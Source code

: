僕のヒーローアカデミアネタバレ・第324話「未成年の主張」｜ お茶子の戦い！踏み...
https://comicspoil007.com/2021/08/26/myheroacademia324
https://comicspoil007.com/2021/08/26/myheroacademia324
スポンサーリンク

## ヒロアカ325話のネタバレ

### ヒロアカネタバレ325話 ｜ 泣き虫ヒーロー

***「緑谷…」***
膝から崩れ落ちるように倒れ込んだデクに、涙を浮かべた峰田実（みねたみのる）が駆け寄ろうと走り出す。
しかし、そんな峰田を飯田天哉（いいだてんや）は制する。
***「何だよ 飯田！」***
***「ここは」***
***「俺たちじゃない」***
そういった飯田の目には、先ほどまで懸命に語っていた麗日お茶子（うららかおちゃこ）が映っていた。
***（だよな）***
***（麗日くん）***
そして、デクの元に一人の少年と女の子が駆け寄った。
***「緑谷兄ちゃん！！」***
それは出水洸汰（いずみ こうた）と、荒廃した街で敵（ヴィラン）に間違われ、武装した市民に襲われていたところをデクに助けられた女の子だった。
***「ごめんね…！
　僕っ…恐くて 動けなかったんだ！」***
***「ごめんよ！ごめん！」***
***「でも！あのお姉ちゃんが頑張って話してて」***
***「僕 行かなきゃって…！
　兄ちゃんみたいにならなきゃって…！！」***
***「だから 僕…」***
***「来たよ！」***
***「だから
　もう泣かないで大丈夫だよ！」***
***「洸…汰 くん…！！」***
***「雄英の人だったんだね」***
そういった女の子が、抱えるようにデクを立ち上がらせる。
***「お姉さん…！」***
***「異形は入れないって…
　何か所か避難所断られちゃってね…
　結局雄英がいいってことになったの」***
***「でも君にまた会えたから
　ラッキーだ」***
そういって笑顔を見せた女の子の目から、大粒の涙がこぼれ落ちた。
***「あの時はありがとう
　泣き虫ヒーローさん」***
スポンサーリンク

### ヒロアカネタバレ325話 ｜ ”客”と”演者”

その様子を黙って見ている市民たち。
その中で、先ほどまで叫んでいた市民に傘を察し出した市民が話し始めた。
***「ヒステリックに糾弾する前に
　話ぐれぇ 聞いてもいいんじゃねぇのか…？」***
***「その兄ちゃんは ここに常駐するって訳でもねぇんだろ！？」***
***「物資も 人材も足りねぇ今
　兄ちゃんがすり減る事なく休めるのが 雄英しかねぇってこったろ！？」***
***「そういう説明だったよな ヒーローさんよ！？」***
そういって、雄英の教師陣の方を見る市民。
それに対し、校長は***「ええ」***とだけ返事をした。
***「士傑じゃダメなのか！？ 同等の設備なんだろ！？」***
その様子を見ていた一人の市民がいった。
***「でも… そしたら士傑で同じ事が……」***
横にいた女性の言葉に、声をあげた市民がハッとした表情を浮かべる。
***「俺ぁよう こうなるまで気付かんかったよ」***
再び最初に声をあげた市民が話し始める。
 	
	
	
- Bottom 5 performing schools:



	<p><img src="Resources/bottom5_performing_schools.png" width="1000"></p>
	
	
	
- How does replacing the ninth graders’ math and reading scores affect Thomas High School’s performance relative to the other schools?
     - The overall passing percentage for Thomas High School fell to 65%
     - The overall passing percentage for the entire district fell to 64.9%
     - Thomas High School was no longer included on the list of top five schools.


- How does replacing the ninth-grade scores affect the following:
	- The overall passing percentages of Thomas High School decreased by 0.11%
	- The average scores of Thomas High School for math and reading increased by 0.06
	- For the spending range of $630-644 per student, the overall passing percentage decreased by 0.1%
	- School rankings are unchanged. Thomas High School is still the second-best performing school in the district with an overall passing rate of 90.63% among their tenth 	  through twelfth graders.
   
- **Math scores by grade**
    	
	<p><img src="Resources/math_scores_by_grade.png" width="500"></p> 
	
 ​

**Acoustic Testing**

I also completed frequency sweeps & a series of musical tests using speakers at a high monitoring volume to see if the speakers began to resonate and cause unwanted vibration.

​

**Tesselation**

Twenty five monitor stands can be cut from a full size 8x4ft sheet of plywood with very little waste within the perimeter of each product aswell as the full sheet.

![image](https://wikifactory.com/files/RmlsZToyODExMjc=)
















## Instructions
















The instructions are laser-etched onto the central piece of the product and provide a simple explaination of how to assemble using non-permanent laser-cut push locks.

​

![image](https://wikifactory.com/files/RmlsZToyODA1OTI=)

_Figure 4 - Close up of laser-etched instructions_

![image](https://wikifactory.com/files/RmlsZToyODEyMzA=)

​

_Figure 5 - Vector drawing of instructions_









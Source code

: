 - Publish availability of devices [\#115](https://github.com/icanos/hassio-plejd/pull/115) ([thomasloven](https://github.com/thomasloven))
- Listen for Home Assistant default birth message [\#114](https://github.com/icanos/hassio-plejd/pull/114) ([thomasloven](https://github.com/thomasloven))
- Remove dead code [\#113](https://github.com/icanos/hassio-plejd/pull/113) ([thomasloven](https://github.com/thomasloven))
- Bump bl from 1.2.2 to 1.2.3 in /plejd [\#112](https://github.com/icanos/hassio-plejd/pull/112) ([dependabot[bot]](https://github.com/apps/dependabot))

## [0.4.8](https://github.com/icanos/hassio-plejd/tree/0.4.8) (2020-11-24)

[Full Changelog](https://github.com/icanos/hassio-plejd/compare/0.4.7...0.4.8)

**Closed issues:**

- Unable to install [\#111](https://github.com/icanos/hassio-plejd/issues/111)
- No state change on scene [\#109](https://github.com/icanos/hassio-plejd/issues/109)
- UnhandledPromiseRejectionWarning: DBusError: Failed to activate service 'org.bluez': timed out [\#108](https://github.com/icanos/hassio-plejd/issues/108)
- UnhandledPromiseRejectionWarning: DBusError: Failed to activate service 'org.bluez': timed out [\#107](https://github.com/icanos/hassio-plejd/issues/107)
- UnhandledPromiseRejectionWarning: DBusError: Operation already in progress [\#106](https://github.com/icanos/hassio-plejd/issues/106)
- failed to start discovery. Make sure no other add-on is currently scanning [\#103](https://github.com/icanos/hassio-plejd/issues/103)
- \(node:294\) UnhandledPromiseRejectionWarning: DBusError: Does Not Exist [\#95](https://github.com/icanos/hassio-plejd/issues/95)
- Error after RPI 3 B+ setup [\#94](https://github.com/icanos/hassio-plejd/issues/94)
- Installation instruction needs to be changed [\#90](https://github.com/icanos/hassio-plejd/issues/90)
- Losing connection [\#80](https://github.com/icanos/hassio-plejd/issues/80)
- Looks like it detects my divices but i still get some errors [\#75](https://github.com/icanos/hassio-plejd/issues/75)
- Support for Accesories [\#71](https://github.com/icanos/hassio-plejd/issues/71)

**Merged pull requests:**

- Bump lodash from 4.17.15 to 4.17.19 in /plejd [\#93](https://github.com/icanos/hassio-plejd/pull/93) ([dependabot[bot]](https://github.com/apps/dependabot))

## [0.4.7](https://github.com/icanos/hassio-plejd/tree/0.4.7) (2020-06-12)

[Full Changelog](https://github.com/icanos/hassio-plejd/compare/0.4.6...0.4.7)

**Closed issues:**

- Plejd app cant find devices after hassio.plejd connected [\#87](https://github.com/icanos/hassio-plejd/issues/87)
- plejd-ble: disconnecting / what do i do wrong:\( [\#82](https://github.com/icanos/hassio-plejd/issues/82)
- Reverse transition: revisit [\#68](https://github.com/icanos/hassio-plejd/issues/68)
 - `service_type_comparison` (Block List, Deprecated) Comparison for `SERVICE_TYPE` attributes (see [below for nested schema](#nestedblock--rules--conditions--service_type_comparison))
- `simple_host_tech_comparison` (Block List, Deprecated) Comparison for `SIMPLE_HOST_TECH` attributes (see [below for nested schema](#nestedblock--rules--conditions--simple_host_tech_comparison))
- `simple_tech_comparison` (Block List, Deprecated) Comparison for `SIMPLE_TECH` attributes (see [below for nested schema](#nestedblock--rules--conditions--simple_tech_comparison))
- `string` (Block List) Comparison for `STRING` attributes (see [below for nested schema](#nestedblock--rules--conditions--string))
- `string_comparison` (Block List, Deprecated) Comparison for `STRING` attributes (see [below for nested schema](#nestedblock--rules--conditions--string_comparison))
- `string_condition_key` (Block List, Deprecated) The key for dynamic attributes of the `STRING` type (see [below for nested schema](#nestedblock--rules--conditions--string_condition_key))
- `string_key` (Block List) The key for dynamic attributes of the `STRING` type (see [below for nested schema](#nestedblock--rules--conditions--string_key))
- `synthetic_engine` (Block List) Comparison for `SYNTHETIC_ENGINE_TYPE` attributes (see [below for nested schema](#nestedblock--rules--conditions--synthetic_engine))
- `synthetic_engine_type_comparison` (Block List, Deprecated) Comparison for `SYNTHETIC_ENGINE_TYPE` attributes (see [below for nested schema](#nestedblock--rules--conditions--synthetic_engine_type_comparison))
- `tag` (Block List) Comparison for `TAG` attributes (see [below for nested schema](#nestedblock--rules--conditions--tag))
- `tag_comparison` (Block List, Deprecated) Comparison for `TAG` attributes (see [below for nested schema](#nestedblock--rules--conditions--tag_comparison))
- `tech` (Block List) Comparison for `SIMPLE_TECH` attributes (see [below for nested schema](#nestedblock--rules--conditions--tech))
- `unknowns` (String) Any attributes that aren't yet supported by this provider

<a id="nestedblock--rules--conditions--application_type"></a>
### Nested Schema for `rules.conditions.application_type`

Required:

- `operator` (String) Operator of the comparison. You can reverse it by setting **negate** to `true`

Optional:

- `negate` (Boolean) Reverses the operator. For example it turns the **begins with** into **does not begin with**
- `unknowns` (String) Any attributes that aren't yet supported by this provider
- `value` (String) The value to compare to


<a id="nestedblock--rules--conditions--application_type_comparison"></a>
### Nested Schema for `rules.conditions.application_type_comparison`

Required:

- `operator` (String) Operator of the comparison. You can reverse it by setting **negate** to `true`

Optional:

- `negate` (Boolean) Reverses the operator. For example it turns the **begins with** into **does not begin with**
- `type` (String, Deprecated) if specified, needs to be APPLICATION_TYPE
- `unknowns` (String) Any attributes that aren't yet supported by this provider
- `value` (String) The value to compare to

##############################

In the data above, which lines lie between the line with "何か所か避難所断られちゃってね…" and the line with "- Bottom 5 performing", inclusive? Print those lines exactly and nothing else.

(COMPLETED TASK)
　何か所か避難所断られちゃってね…
　結局雄英がいいってことになったの」***
***「でも君にまた会えたから
　ラッキーだ」***
そういって笑顔を見せた女の子の目から、大粒の涙がこぼれ落ちた。
***「あの時はありがとう
　泣き虫ヒーローさん」***
スポンサーリンク

### ヒロアカネタバレ325話 ｜ ”客”と”演者”

その様子を黙って見ている市民たち。
その中で、先ほどまで叫んでいた市民に傘を察し出した市民が話し始めた。
***「ヒステリックに糾弾する前に
　話ぐれぇ 聞いてもいいんじゃねぇのか…？」***
***「その兄ちゃんは ここに常駐するって訳でもねぇんだろ！？」***
***「物資も 人材も足りねぇ今
　兄ちゃんがすり減る事なく休めるのが 雄英しかねぇってこったろ！？」***
***「そういう説明だったよな ヒーローさんよ！？」***
そういって、雄英の教師陣の方を見る市民。
それに対し、校長は***「ええ」***とだけ返事をした。
***「士傑じゃダメなのか！？ 同等の設備なんだろ！？」***
その様子を見ていた一人の市民がいった。
***「でも… そしたら士傑で同じ事が……」***
横にいた女性の言葉に、声をあげた市民がハッとした表情を浮かべる。
***「俺ぁよう こうなるまで気付かんかったよ」***
再び最初に声をあげた市民が話し始める。
 	
	
	
- Bottom 5 performing schools:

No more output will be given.